__ACTIVITY__
Below are records; count the lines in them that hold "like" and give only the count.

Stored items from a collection
───
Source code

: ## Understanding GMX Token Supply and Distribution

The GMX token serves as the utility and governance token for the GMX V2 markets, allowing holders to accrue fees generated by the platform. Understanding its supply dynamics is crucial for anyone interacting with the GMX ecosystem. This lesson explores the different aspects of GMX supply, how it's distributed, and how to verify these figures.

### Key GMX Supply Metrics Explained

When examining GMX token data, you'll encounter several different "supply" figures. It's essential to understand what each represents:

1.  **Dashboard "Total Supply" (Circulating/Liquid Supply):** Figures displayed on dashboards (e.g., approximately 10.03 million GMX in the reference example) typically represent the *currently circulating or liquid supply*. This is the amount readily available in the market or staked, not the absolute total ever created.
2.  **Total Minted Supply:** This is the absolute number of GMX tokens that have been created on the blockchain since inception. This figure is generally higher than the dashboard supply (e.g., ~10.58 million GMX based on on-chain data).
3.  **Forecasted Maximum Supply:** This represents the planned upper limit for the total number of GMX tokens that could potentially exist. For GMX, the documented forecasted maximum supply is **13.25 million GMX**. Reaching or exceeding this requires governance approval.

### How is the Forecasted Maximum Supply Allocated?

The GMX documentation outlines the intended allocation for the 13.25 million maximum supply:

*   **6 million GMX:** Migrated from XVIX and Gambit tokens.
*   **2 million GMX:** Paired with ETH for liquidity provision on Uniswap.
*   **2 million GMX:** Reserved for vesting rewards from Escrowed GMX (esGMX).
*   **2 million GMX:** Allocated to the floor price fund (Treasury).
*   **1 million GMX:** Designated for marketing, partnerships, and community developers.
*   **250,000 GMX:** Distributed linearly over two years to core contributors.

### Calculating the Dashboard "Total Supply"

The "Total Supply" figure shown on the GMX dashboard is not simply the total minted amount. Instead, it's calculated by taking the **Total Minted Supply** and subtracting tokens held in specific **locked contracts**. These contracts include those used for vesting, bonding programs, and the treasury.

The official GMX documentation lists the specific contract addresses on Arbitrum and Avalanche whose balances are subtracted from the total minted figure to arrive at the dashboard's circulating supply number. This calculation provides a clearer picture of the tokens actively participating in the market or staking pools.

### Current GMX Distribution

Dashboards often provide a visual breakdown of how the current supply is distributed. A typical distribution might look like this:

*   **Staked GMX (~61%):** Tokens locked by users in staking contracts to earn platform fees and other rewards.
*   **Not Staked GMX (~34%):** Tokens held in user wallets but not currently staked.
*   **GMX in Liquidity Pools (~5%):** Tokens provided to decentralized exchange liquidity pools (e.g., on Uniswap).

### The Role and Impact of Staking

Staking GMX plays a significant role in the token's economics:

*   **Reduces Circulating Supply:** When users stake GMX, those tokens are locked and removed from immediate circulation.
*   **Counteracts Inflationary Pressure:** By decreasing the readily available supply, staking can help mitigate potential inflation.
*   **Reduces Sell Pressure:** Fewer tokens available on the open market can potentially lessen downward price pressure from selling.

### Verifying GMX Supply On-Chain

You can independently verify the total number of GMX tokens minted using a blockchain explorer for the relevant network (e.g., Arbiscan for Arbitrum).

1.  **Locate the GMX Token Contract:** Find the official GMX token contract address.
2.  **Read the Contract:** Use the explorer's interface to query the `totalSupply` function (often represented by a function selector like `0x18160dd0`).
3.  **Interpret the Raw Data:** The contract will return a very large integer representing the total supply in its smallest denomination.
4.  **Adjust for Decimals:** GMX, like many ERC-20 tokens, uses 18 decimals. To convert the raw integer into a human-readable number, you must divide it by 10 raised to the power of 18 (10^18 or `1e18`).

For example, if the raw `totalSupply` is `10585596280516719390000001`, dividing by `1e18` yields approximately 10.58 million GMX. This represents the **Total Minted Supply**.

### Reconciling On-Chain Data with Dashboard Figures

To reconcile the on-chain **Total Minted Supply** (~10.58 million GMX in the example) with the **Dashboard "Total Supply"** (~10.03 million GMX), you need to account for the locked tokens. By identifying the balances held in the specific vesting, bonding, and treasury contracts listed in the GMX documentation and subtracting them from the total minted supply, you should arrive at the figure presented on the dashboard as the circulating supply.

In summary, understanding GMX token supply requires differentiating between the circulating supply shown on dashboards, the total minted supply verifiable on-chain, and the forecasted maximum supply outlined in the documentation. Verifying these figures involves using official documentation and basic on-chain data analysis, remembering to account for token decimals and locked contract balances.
───
__EXPECTED ANSWER__
3